-- Exercise goal --
From the entries that follow, reproduce exactly and only the lines from the line with "I am actively" to the line with "This repository showcases", endpoints included.

-- Exercise materials --
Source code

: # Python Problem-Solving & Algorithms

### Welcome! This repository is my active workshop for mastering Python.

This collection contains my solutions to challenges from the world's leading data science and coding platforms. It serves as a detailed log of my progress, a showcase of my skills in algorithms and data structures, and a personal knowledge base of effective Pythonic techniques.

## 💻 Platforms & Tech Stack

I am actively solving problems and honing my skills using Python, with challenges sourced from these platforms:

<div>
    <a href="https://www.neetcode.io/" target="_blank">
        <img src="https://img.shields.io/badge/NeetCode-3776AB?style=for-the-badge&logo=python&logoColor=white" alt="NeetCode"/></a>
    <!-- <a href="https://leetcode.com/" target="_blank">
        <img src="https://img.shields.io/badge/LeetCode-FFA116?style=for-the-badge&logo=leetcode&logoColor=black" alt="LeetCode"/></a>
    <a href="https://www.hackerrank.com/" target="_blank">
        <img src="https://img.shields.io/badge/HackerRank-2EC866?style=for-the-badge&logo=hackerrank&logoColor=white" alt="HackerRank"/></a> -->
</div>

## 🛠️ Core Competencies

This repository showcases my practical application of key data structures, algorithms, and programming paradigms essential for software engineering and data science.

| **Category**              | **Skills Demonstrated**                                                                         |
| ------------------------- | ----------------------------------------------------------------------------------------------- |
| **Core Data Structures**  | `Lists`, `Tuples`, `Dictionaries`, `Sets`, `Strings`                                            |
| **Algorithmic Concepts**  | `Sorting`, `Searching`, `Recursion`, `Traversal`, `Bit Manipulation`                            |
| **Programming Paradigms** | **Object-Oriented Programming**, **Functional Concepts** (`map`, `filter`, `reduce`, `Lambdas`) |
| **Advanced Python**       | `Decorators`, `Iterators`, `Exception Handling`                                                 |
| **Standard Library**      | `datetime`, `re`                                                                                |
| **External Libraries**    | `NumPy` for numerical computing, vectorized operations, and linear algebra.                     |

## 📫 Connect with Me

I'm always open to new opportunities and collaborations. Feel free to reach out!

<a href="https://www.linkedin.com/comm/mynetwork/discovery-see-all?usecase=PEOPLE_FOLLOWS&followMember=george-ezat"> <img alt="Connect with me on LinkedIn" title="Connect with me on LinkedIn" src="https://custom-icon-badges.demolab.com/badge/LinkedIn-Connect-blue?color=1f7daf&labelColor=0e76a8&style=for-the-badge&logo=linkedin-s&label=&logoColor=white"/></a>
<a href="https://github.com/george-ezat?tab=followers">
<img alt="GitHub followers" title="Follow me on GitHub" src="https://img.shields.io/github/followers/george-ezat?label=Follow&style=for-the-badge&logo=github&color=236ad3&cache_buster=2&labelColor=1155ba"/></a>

* * *

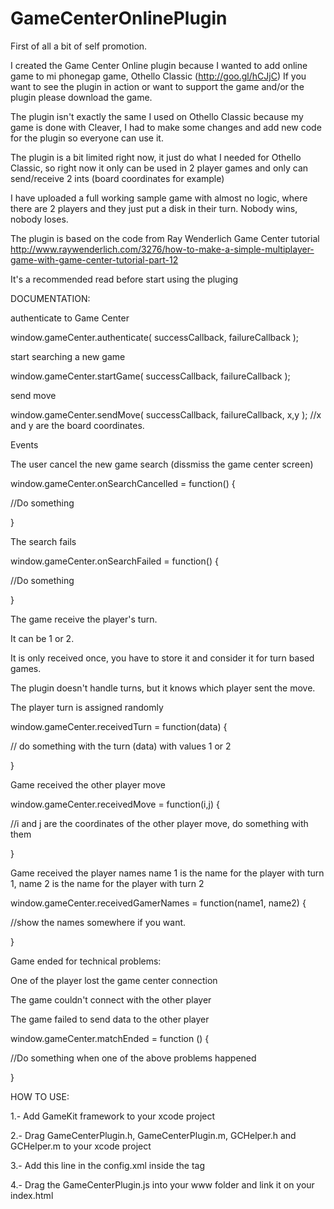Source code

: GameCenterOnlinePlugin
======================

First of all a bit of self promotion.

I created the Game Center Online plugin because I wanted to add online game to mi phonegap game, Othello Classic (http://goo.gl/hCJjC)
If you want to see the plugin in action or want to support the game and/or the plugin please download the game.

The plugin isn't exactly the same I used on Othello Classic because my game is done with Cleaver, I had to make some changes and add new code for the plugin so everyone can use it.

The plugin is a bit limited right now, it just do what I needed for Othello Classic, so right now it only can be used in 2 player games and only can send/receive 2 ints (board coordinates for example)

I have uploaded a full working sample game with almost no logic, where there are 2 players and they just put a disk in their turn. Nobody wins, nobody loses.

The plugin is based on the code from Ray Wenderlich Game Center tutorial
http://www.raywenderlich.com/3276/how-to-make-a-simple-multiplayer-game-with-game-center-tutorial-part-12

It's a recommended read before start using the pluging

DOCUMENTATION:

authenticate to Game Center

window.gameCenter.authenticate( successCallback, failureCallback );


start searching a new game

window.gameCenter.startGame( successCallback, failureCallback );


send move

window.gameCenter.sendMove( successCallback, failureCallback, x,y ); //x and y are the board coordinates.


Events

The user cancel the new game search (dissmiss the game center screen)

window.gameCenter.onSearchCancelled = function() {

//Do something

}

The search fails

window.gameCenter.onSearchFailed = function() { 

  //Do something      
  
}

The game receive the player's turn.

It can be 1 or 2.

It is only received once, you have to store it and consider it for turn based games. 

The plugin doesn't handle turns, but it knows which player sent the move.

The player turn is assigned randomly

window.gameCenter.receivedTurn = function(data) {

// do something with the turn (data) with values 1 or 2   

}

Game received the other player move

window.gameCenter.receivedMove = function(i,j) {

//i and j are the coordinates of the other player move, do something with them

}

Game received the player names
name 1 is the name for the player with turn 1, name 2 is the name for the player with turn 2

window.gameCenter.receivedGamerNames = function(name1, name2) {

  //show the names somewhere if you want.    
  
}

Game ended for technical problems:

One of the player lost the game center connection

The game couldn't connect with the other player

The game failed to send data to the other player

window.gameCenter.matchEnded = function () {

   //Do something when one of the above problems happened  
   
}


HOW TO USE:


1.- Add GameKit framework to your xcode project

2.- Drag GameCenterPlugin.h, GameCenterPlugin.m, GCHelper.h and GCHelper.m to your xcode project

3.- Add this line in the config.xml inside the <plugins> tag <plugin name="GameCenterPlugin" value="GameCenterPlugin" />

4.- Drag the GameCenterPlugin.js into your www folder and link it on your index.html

==

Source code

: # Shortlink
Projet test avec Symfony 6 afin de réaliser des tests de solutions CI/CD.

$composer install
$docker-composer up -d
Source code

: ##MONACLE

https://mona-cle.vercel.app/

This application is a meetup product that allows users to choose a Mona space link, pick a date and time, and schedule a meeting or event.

-- The answer --
I am actively solving problems and honing my skills using Python, with challenges sourced from these platforms:

<div>
    <a href="https://www.neetcode.io/" target="_blank">
        <img src="https://img.shields.io/badge/NeetCode-3776AB?style=for-the-badge&logo=python&logoColor=white" alt="NeetCode"/></a>
    <!-- <a href="https://leetcode.com/" target="_blank">
        <img src="https://img.shields.io/badge/LeetCode-FFA116?style=for-the-badge&logo=leetcode&logoColor=black" alt="LeetCode"/></a>
    <a href="https://www.hackerrank.com/" target="_blank">
        <img src="https://img.shields.io/badge/HackerRank-2EC866?style=for-the-badge&logo=hackerrank&logoColor=white" alt="HackerRank"/></a> -->
</div>

## 🛠️ Core Competencies

This repository showcases my practical application of key data structures, algorithms, and programming paradigms essential for software engineering and data science.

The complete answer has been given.